------ PROVIDED RECORDS ------
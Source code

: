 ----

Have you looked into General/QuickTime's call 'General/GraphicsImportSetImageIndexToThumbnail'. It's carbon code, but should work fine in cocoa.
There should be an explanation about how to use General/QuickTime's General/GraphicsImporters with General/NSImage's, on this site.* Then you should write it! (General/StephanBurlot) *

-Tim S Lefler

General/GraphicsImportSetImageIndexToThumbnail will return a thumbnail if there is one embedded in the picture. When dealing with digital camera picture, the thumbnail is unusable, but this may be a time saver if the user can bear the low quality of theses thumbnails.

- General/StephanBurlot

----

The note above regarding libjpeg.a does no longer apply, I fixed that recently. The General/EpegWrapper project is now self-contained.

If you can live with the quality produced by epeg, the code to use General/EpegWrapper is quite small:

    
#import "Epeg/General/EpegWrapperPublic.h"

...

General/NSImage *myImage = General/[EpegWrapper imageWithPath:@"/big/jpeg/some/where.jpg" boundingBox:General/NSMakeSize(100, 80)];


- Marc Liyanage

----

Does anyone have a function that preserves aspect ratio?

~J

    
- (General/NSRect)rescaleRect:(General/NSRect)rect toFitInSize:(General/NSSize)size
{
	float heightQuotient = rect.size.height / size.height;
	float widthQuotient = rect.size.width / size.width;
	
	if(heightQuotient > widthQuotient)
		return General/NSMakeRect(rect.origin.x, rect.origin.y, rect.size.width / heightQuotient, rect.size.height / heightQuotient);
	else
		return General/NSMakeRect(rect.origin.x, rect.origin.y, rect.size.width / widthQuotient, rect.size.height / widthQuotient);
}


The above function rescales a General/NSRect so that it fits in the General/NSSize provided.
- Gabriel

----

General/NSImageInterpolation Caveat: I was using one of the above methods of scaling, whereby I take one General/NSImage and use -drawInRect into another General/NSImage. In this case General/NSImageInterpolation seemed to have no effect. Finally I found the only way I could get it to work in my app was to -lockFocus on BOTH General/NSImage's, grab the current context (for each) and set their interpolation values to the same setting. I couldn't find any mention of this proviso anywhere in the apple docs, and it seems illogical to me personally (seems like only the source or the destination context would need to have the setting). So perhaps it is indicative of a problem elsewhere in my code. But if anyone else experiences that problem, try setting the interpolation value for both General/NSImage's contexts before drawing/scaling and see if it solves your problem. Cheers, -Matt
------
------ PROVIDED RECORDS ------
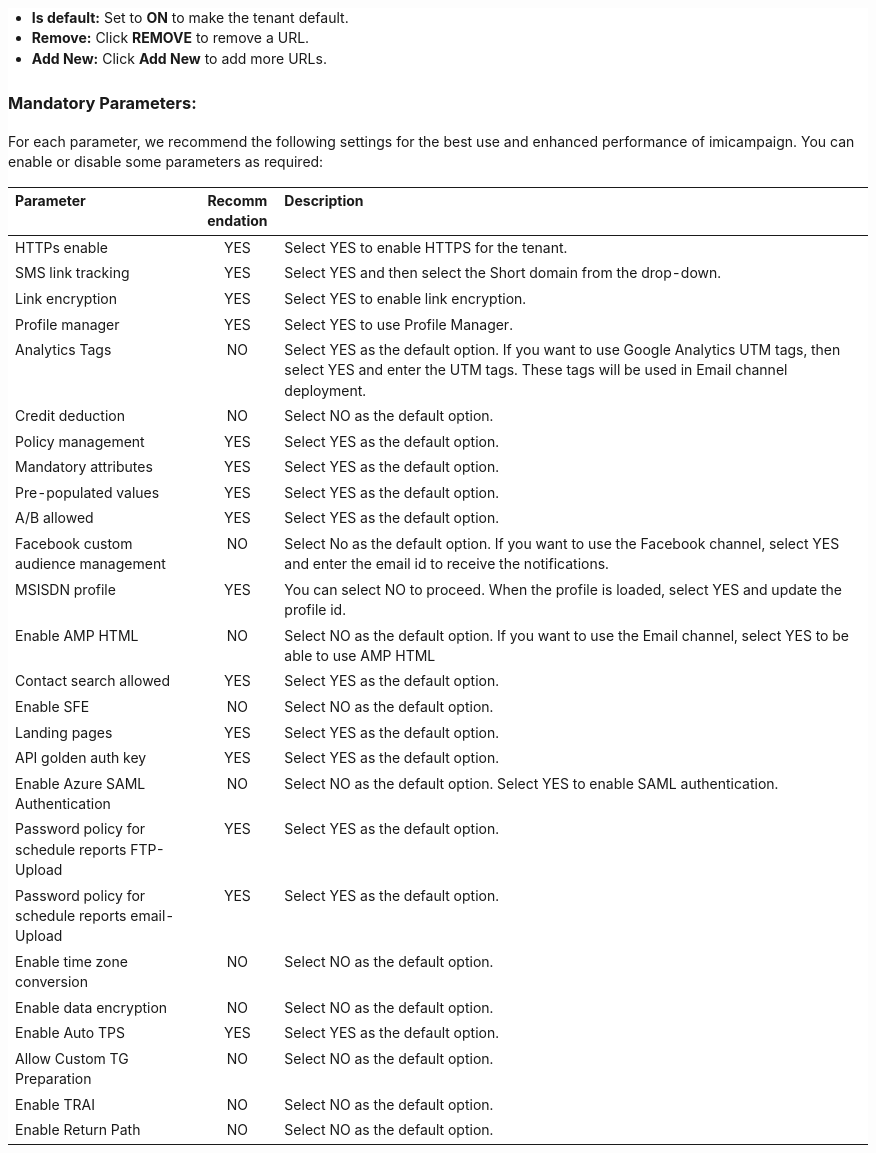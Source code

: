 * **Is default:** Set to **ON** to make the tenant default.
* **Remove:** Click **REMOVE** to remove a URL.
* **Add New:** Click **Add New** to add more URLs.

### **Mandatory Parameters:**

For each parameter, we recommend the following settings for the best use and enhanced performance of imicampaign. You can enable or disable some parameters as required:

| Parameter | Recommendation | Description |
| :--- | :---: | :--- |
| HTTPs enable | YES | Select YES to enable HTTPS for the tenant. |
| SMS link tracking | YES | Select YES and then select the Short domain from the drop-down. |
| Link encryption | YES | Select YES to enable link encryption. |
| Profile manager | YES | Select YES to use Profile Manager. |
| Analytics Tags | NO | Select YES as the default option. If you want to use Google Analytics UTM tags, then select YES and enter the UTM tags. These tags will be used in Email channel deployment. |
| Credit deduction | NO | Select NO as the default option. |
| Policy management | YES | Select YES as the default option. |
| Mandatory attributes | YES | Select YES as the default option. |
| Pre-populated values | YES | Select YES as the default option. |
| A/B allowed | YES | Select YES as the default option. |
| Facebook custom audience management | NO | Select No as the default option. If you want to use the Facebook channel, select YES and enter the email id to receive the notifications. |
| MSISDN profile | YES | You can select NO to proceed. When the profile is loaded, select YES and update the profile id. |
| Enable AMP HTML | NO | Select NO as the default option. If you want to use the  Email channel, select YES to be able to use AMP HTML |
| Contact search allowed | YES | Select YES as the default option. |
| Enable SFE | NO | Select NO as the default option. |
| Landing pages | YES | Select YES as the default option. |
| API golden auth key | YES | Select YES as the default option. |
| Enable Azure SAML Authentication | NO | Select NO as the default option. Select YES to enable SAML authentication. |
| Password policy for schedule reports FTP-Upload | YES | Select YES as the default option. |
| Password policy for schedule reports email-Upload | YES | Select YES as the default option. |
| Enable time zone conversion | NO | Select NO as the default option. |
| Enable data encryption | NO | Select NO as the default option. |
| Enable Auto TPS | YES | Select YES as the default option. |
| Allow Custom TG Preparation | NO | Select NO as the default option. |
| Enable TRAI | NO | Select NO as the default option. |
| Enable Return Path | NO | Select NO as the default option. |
------
------ PROVIDED RECORDS ------
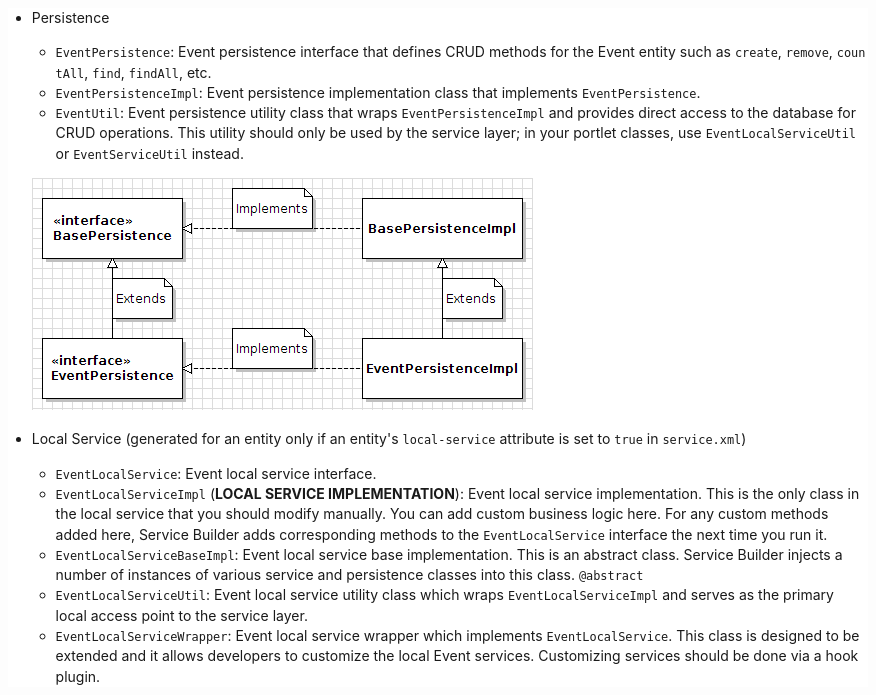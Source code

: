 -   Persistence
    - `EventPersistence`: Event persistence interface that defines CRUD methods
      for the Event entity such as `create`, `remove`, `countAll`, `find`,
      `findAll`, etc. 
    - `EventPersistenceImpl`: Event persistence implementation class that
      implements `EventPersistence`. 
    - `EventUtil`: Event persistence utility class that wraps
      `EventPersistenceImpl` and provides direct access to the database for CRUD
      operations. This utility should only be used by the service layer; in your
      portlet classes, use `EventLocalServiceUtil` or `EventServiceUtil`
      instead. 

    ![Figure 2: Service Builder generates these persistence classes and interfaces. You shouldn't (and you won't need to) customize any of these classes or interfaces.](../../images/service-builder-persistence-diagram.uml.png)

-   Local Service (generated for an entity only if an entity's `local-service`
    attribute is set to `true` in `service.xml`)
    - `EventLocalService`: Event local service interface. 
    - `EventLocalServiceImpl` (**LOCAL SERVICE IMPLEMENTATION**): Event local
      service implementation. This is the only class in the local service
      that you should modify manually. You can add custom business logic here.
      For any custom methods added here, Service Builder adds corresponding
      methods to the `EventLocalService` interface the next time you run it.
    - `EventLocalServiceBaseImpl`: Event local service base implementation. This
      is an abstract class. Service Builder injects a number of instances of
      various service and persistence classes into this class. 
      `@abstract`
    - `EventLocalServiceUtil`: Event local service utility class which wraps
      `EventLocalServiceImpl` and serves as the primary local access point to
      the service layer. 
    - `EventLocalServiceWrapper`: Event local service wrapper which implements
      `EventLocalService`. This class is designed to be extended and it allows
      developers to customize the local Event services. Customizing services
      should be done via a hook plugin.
------
PROBLEM TO SOLVE
Set down, from the entries above, exactly the lines from the one with "use AMP HTML |" up to and including the one with "schedule reports FTP-Upload", and no other lines.

TASK RESPONSE
| Enable AMP HTML | NO | Select NO as the default option. If you want to use the  Email channel, select YES to be able to use AMP HTML |
| Contact search allowed | YES | Select YES as the default option. |
| Enable SFE | NO | Select NO as the default option. |
| Landing pages | YES | Select YES as the default option. |
| API golden auth key | YES | Select YES as the default option. |
| Enable Azure SAML Authentication | NO | Select NO as the default option. Select YES to enable SAML authentication. |
| Password policy for schedule reports FTP-Upload | YES | Select YES as the default option. |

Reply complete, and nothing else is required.